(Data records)
-- -- --
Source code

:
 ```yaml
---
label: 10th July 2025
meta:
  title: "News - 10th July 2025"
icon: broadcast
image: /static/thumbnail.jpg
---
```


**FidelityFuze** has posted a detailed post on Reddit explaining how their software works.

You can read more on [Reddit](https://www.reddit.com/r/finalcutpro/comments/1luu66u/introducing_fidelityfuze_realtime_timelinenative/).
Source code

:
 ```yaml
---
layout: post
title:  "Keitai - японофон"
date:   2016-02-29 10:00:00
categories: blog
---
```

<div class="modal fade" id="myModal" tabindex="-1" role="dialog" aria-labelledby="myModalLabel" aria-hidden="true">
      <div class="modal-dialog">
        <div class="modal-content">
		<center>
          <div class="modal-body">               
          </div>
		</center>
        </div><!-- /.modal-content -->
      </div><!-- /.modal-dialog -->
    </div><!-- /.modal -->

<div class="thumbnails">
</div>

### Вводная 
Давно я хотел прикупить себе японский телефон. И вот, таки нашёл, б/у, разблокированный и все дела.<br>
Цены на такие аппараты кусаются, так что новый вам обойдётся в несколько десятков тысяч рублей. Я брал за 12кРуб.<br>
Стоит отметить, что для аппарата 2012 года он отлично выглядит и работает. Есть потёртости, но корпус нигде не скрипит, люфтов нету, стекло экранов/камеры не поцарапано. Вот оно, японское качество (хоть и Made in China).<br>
-- -- --
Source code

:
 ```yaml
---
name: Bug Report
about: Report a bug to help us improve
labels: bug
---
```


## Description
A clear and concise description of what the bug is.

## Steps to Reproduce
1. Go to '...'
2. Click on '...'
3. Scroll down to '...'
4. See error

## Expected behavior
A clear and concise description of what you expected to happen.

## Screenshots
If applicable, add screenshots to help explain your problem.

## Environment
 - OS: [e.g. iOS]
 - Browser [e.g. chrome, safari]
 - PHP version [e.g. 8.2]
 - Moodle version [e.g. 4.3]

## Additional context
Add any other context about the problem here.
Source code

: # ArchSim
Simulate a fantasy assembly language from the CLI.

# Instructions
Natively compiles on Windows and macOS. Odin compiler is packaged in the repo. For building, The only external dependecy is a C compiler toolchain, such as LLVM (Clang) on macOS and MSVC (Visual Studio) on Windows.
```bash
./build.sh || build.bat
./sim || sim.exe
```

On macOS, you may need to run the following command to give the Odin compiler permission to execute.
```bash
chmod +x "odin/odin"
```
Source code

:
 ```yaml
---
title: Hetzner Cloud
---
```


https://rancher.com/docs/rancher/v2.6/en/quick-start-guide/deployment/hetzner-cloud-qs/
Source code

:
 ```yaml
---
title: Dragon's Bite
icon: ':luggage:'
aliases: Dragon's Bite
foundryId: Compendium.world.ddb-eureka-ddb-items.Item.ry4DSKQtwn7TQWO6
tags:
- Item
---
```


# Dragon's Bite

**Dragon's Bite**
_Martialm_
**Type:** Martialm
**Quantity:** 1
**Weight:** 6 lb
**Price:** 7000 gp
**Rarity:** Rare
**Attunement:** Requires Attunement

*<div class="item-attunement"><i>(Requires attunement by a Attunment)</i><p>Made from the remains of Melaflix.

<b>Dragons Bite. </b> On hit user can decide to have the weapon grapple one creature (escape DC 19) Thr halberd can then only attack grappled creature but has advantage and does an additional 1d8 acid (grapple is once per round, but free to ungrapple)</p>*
-- -- --
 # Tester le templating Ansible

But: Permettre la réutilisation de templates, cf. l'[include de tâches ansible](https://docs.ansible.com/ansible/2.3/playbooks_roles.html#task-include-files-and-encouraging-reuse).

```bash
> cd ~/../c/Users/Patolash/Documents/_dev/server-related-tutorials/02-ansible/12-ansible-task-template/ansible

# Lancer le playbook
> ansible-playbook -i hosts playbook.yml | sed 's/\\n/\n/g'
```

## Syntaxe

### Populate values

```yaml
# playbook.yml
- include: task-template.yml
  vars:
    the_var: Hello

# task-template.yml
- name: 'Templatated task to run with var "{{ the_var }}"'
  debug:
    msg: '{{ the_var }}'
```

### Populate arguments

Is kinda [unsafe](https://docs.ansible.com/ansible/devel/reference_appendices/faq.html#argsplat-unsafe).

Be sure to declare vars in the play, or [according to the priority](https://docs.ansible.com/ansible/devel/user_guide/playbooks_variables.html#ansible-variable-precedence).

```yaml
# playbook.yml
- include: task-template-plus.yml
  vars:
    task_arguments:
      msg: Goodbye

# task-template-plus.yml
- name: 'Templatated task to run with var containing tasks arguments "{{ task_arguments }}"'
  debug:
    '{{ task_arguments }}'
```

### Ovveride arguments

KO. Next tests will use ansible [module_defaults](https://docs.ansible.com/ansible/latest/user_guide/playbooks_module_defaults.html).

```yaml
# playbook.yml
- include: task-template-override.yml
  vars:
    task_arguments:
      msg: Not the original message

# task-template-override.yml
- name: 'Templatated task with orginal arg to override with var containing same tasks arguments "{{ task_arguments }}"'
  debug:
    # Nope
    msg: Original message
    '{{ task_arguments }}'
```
-- -- --
### What you have to do
Above are some lines. Repeat exactly, and only, those from the line that has "remains of Melaflix." through the line that has "<b>Dragons Bite. </b> On hit".

### Problem solution
*<div class="item-attunement"><i>(Requires attunement by a Attunment)</i><p>Made from the remains of Melaflix.

<b>Dragons Bite. </b> On hit user can decide to have the weapon grapple one creature (escape DC 19) Thr halberd can then only attack grappled creature but has advantage and does an additional 1d8 acid (grapple is once per round, but free to ungrapple)</p>*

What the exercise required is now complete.